The mean central CT among participants without graft failure increased steadily during the study follow up (Figure 1). At 6 months, the mean (± SD) CT was 535 ± 45μm and increased to 580 ± 59μm at 5 years, which represented a relative change of 9% ± 11%. Between 6 months and 5 years, CT decreased for 18% of the 378 participants without failure.

Figure 1.

Figure 1

Box Plot of Corneal Thickness Measurements (μm) over Study Follow up (N=887). Description: In the box plot, black dots indicate mean values; horizontal lines in the boxes, medians; and the bottom and top of the boxes, the 25th and 75th percentiles.

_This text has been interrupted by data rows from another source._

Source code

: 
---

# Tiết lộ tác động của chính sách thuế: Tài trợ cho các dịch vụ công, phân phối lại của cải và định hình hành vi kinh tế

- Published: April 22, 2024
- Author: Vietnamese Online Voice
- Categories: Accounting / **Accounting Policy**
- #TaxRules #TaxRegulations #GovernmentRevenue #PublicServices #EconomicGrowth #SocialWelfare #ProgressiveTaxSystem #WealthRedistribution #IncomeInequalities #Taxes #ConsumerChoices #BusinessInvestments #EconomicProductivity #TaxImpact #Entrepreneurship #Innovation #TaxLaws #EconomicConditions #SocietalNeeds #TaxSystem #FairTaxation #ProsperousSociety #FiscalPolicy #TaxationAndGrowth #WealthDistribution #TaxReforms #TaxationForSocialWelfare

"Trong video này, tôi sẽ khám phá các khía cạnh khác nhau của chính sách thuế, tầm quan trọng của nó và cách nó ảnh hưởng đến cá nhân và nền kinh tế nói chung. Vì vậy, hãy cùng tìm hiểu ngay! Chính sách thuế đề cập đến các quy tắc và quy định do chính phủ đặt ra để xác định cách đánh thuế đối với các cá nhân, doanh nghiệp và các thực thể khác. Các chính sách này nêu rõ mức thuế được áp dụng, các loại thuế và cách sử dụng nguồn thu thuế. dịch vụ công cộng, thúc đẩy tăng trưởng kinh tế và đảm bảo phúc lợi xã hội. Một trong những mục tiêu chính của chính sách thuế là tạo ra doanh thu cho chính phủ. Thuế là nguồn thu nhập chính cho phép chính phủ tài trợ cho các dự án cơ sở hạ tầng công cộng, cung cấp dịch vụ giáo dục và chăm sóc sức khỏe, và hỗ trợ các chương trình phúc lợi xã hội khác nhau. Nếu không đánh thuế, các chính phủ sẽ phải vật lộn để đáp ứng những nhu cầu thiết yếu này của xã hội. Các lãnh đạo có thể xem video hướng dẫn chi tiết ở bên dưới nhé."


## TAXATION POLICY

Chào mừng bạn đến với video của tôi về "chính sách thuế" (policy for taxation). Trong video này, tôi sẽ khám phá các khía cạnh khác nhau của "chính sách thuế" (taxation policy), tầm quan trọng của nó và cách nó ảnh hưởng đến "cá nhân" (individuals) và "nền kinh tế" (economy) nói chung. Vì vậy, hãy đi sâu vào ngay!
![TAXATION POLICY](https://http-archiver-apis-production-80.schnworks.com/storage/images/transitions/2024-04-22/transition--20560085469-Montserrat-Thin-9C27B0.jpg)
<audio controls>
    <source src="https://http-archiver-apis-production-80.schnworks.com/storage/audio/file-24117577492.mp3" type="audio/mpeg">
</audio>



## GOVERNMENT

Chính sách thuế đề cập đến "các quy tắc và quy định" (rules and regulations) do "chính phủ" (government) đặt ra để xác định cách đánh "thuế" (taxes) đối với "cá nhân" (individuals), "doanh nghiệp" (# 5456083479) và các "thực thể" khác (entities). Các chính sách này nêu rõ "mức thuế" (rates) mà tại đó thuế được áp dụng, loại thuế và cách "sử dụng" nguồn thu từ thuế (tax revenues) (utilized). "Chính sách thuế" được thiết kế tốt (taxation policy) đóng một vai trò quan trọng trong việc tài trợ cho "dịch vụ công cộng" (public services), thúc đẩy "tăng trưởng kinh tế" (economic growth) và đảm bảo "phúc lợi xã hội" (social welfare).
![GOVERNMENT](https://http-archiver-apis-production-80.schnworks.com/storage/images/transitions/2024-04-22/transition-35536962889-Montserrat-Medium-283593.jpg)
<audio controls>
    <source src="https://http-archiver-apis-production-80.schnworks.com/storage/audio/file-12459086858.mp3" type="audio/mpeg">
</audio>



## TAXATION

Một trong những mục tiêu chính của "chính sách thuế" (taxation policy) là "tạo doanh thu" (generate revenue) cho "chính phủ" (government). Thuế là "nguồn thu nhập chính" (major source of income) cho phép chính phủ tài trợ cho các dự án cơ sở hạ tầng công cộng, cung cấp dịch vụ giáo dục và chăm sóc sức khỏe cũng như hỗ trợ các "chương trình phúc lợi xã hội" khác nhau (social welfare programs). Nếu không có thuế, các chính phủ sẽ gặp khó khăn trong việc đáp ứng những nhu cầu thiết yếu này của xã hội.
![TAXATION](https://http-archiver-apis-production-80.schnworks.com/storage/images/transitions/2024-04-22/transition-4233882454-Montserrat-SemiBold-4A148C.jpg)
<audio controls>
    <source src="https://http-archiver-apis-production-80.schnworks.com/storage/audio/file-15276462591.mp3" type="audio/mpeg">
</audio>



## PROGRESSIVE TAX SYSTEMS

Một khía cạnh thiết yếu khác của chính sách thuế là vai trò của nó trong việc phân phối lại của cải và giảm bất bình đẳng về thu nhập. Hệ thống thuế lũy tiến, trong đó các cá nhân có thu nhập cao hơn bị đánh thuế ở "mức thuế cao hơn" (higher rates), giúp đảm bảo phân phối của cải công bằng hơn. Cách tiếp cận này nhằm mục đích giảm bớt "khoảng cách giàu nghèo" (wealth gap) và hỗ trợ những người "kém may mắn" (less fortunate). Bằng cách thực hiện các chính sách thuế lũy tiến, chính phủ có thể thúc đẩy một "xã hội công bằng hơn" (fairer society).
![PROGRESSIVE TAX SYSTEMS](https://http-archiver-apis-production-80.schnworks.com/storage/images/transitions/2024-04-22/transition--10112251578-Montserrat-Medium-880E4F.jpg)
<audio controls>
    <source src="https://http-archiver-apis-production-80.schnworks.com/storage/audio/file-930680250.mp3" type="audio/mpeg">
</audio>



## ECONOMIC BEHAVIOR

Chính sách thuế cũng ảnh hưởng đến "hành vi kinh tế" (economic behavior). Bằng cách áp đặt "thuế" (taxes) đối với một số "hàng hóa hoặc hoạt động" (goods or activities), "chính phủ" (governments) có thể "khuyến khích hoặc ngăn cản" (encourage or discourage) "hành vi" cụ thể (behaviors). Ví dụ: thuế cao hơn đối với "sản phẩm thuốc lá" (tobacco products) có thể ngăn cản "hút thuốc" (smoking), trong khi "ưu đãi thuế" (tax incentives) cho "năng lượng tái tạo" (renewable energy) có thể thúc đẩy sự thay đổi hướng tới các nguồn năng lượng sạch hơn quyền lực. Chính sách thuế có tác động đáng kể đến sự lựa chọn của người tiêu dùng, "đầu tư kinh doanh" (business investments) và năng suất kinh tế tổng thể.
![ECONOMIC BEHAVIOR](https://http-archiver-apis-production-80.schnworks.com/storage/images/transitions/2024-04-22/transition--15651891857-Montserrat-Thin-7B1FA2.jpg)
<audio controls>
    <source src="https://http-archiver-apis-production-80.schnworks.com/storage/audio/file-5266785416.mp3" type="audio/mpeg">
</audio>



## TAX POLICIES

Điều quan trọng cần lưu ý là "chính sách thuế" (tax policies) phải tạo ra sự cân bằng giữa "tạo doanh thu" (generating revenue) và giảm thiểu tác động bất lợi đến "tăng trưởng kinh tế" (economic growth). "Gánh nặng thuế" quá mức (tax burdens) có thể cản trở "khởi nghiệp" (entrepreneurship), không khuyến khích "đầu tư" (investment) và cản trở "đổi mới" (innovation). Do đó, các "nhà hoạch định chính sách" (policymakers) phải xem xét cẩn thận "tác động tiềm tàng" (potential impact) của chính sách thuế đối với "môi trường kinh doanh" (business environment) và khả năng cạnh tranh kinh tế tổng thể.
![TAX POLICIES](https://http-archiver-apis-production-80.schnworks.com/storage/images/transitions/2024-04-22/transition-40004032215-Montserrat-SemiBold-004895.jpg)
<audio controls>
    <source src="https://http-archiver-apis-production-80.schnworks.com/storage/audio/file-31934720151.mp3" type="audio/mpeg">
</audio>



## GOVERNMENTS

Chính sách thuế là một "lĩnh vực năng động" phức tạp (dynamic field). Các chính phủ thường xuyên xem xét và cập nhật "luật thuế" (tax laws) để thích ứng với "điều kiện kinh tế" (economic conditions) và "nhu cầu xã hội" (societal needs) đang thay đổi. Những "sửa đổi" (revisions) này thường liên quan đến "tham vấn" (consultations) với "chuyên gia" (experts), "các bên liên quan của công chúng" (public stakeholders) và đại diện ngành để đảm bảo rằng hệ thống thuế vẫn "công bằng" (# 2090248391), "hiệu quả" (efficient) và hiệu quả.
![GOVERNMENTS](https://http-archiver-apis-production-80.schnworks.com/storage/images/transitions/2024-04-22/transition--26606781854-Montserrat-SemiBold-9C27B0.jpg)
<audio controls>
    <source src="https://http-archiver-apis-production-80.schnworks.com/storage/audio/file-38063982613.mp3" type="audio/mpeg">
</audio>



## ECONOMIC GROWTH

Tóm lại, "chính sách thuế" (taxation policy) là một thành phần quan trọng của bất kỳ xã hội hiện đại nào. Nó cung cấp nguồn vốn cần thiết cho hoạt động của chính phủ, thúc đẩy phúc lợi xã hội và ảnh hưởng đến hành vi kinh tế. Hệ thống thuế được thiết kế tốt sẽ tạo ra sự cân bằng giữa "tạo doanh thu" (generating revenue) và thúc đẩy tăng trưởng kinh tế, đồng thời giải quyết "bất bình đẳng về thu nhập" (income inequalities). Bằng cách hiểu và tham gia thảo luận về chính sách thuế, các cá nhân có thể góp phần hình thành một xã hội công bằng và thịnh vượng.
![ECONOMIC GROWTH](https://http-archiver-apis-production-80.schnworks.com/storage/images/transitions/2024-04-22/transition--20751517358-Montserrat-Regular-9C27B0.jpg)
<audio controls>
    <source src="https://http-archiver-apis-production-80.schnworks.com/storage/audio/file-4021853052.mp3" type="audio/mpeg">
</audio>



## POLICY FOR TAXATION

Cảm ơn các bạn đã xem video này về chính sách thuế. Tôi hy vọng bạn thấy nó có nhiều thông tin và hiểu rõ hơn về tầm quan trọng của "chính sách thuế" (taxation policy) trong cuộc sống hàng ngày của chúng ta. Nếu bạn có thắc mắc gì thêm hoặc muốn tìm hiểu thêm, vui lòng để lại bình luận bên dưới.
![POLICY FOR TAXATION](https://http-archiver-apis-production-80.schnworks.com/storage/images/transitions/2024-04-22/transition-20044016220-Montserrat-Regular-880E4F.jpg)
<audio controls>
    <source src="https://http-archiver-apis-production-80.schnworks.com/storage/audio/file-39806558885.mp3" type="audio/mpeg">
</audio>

At 6 months, the median ECD (interquartile range) was 2519 cells/mm2 (2152, 2912) and decreased to 792 cells/mm2 (580, 1296) at 5 years, which represented a median cell loss of 65% (48%, 74%). The increase in CT was modestly associated with the loss of endothelial cells during the study follow up (P<0.001, Figure 2). At 6 months, the Spearman correlation between CT and ECD values was −0.09 (95% CI: −0.21, +0.03, P=0.15, n=261), and was −0.30 (95% CI: −0.40, −0.20, P<0.001, n=304) at 5 years. The correlation between the change in CT and the change in ECD at 5 years (Spearman correlation coefficient = −0.29, 95% CI: −0.43, −0.14, P<0.001, n=146) was similar to the correlation between CT and ECD values at 5 years.

Figure 2.

Figure 2

Median ECD and CT Values Over Time.

Corneal Thickness and Baseline Factors

In longitudinal multivariate analysis, higher CT measurements during follow up were associated with a baseline diagnosis of pseudophakic or aphakic corneal edema (P<0.001), intraocular pressure (IOP) higher than 25mmHg during the first post-operative month (P=0.003), white (non-Hispanic) donor race (P=0.002, Table 1) and respiratory causes of donor death, which included respiratory failures and other respiratory diseases (P<0.001, Table 1). Non-white (including Hispanic) recipient race was significantly associated with CT in univariate analysis, but it did not reach the significance level of <0.01 in the multivariate analysis due to confounding with baseline diagnosis. The number of non-white or Hispanic donors and recipients was too small to evaluate any interaction between recipient and donor race. Other baseline factors associated with CT that demonstrated a P-value of less than 0.01 in univariate analyses, but were no longer significant at this level in multivariate analyses included recipient gender, recipient glaucoma history, pre-operative lens status, donor tissue size, vitrectomy, and donor history of diabetes. The principal confounding factor accounting for the differences between the univariate and multivariate analyses was corneal diagnosis for the recipient and operative factors and cause of death for the donor diabetes history. Donor age was not significantly associated with CT values in univariate (P=0.35) or multivariate analyses (P=0.31). No other recipient (age, history of diabetes, smoking status), operative (recipient bed size, post-operative lens status) or donor factors (baseline ECD, gender, type of tissue retrieval, tissue refrigeration, time from death to preservation and time from death to surgery) demonstrated significant association with changes in CT over time.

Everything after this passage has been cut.